Find the line holding "main components works" in the entries below. Give it again exactly, along with every line after it up to and including the line holding "5. The commands".

Records for processing
((

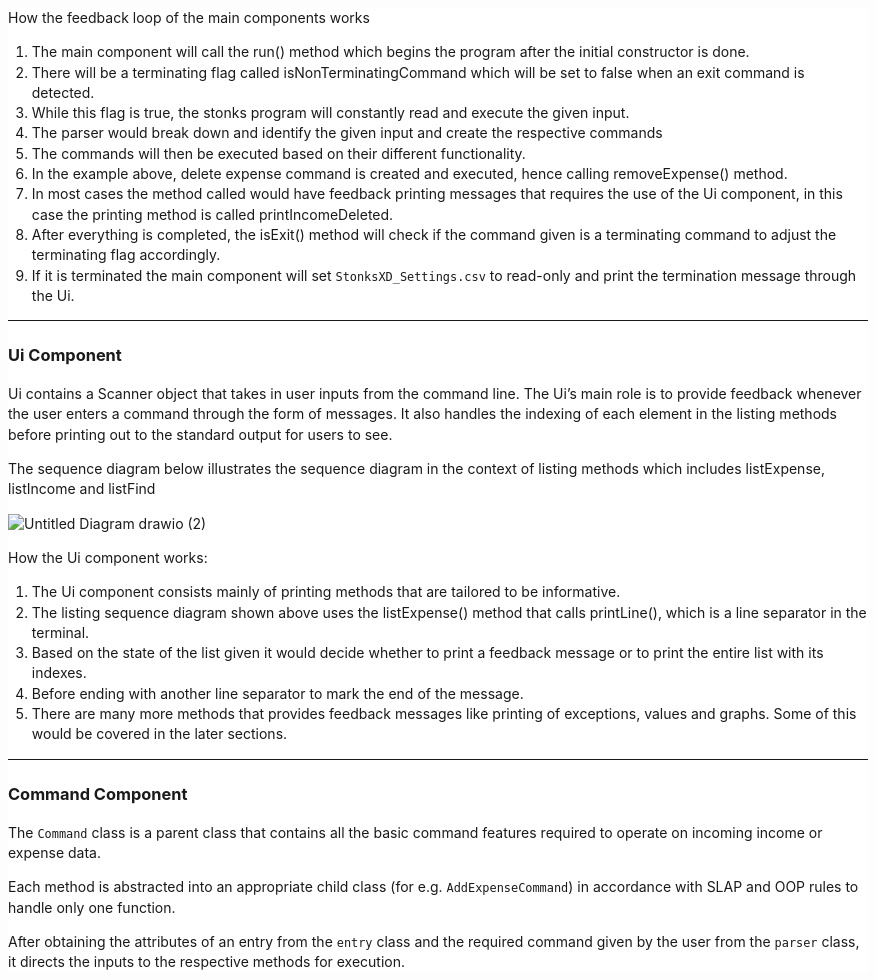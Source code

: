 How the feedback loop of the main components works
1. The main component will call the run() method which begins the program after the initial constructor is done.
2. There will be a terminating flag called isNonTerminatingCommand which will be set to false when an exit command is detected.
3. While this flag is true, the stonks program will constantly read and execute the given input.
4. The parser would break down and identify the given input and create the respective commands 
5. The commands will then be executed based on their different functionality.
6. In the example above, delete expense command is created and executed, hence calling removeExpense() method.
7. In most cases the method called would have feedback printing messages that requires the use of the Ui component, in this case the printing method is called printIncomeDeleted.
8. After everything is completed, the isExit() method will check if the command given is a terminating command to adjust the terminating flag accordingly.
9. If it is terminated the main component will set `StonksXD_Settings.csv` to read-only and print the termination message through the Ui.

---

### Ui Component
Ui contains a Scanner object that takes in user inputs from the command line.
The Ui’s main role is to provide feedback whenever the user enters a command through the form of messages. It also 
handles the indexing of each element in the listing methods before printing out to the standard output for users to see.

The sequence diagram below illustrates the sequence diagram in the context of listing methods
which includes listExpense, listIncome and listFind


![Untitled Diagram drawio (2)](https://user-images.githubusercontent.com/69465661/138629733-63b2a115-5405-4af5-8a74-4d18f51c8f96.png)

How the Ui component works:
1. The Ui component consists mainly of printing methods that are tailored to be informative.
2. The listing sequence diagram shown above uses the listExpense() method that calls printLine(), which is a line separator in the terminal.
3. Based on the state of the list given it would decide whether to print a feedback message or to print the entire list with its indexes.
4. Before ending with another line separator to mark the end of the message.
5. There are many more methods that provides feedback messages like printing of exceptions, values and graphs. Some of this would be covered in the later sections.

---

### Command Component

The `Command` class is a parent class that contains all the basic command features required to operate on incoming income or expense data.

Each method is abstracted into an appropriate child class (for e.g. `AddExpenseCommand`) in accordance with SLAP and OOP rules to handle only one function.

After obtaining the attributes of an entry from the `entry` class and the required command given by the user from the `parser` class, it directs the inputs to the respective methods for execution.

))

Exercise result
: How the feedback loop of the main components works
1. The main component will call the run() method which begins the program after the initial constructor is done.
2. There will be a terminating flag called isNonTerminatingCommand which will be set to false when an exit command is detected.
3. While this flag is true, the stonks program will constantly read and execute the given input.
4. The parser would break down and identify the given input and create the respective commands 
5. The commands will then be executed based on their different functionality.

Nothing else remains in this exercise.